• **What is expected**
If a line in the records below holds the string "partitionEach", count it; give only the total.

====== The data

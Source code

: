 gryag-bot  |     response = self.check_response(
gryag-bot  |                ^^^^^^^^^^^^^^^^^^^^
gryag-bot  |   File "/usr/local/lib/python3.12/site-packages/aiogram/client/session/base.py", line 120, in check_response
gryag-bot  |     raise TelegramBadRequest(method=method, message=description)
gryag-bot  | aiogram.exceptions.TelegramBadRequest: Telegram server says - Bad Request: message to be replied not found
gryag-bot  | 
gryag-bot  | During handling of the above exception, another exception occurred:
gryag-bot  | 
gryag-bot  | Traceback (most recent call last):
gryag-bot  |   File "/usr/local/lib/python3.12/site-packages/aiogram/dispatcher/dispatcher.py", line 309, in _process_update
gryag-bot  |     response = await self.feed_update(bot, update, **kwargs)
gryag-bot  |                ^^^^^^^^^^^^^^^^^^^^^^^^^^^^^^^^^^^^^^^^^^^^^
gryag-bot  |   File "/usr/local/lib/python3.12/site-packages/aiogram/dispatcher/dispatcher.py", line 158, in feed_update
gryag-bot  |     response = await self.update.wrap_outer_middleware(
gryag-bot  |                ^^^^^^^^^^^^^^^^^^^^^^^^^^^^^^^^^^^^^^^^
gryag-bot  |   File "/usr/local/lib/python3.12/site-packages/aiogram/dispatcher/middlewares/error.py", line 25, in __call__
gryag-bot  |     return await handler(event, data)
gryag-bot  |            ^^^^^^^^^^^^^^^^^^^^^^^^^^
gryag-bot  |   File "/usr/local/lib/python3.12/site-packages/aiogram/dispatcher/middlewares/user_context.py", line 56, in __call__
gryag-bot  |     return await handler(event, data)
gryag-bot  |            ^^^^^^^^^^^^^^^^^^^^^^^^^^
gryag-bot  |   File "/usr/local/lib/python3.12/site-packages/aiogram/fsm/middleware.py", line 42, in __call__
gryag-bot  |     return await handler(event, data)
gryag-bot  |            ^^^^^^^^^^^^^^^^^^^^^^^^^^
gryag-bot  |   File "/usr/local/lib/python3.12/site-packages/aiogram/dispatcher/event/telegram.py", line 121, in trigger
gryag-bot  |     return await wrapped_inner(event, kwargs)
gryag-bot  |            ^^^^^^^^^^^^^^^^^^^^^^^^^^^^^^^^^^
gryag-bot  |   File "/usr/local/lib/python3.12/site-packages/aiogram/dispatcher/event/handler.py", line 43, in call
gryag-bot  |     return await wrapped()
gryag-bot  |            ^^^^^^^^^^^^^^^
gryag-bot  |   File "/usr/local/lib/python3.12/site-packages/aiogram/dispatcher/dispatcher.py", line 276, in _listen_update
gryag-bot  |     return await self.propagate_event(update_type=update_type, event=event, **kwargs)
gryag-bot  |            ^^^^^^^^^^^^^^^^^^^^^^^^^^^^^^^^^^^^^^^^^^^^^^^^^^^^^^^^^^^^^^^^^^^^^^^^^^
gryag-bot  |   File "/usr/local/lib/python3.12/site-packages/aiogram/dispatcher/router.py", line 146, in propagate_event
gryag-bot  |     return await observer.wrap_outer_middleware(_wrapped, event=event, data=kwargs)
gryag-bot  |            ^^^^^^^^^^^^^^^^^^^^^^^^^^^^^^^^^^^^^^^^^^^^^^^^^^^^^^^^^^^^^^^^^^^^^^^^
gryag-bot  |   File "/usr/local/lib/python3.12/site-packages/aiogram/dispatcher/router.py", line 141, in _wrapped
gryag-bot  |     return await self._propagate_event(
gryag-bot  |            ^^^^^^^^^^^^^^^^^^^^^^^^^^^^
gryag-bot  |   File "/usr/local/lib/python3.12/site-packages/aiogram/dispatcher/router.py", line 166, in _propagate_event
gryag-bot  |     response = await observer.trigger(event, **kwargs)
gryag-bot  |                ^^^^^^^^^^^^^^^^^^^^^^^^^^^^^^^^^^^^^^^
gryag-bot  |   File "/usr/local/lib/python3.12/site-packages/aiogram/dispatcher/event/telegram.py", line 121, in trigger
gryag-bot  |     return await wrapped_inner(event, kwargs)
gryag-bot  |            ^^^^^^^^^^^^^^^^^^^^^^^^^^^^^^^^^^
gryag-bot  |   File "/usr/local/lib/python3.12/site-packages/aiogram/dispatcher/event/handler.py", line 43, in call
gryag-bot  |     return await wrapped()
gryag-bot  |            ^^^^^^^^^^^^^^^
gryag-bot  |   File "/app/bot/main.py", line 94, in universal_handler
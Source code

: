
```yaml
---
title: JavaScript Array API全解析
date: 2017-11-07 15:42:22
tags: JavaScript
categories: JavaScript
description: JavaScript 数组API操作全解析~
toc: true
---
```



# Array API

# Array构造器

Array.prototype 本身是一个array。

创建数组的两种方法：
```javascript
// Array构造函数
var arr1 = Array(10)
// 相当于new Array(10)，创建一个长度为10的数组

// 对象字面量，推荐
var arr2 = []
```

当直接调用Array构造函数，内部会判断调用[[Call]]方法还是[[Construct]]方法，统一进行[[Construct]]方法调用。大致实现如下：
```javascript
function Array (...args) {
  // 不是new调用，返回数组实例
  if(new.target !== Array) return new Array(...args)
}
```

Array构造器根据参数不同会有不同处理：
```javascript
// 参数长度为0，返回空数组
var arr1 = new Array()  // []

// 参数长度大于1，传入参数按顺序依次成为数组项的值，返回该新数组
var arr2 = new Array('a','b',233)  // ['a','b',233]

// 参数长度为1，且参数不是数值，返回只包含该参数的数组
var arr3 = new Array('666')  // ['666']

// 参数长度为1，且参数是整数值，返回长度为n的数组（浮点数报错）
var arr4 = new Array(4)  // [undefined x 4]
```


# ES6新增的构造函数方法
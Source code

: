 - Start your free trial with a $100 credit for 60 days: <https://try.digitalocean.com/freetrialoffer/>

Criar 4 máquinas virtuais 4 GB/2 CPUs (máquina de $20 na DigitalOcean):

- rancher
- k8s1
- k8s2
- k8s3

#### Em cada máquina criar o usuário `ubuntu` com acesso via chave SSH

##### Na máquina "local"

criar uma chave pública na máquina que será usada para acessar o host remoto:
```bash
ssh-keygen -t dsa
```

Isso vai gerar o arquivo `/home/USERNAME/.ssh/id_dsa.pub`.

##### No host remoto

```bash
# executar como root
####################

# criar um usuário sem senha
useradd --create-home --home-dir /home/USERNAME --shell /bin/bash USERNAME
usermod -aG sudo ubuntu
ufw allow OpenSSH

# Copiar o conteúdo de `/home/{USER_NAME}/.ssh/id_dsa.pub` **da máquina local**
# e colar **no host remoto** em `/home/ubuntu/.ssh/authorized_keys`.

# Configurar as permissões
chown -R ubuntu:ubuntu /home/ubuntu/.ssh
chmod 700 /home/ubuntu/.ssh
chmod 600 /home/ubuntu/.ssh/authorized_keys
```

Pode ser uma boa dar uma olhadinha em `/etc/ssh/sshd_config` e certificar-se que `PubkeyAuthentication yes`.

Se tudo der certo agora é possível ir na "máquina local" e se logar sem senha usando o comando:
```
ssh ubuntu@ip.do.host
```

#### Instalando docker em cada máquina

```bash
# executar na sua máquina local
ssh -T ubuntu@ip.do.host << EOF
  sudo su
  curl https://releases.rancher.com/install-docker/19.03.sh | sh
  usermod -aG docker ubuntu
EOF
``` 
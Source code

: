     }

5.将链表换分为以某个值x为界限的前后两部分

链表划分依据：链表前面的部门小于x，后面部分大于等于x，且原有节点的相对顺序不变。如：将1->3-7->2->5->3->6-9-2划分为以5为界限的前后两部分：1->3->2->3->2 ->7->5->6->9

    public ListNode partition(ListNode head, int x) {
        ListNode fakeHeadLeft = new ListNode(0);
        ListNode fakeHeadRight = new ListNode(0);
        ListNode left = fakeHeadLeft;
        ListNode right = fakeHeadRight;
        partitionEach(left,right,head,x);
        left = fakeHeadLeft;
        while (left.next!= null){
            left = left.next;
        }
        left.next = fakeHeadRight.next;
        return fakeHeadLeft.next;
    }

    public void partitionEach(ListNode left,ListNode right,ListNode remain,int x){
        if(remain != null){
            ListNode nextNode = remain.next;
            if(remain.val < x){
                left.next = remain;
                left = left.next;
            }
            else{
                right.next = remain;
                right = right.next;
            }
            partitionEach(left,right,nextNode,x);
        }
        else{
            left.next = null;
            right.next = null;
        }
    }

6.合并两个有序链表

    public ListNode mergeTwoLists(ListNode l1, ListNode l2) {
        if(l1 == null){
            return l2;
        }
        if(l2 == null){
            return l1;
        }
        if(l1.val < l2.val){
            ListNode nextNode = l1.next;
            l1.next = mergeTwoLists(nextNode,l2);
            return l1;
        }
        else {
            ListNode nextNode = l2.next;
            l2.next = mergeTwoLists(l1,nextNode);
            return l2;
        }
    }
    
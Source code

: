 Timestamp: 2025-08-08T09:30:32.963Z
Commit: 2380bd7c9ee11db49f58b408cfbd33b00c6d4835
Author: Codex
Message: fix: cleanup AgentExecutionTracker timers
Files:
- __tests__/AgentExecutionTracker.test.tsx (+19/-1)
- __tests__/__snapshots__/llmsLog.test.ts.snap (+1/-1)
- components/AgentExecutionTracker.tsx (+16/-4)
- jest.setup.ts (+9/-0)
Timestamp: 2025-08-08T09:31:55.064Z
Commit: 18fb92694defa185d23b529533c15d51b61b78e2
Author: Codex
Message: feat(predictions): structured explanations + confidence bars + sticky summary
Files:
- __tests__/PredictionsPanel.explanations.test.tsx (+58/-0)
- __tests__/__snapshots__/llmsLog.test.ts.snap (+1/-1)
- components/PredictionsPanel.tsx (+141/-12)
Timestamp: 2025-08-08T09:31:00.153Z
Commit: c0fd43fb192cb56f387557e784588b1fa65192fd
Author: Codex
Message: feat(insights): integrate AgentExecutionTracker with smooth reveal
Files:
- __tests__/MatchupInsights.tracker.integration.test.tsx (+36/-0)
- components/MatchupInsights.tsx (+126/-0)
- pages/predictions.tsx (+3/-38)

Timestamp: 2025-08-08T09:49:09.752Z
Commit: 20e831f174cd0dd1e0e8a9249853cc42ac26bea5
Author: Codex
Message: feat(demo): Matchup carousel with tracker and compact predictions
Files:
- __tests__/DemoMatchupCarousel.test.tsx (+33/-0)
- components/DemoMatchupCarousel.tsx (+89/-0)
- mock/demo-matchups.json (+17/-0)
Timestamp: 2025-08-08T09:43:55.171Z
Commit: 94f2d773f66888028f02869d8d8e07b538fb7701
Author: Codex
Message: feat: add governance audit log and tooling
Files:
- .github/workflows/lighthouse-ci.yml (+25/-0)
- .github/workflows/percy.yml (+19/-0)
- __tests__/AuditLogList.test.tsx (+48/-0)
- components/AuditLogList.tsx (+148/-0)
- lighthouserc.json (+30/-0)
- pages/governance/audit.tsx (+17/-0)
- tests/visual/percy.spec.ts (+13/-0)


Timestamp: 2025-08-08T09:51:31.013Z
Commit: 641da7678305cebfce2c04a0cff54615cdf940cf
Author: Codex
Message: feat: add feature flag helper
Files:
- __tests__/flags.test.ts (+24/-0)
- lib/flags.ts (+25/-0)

============

• **Solution**
3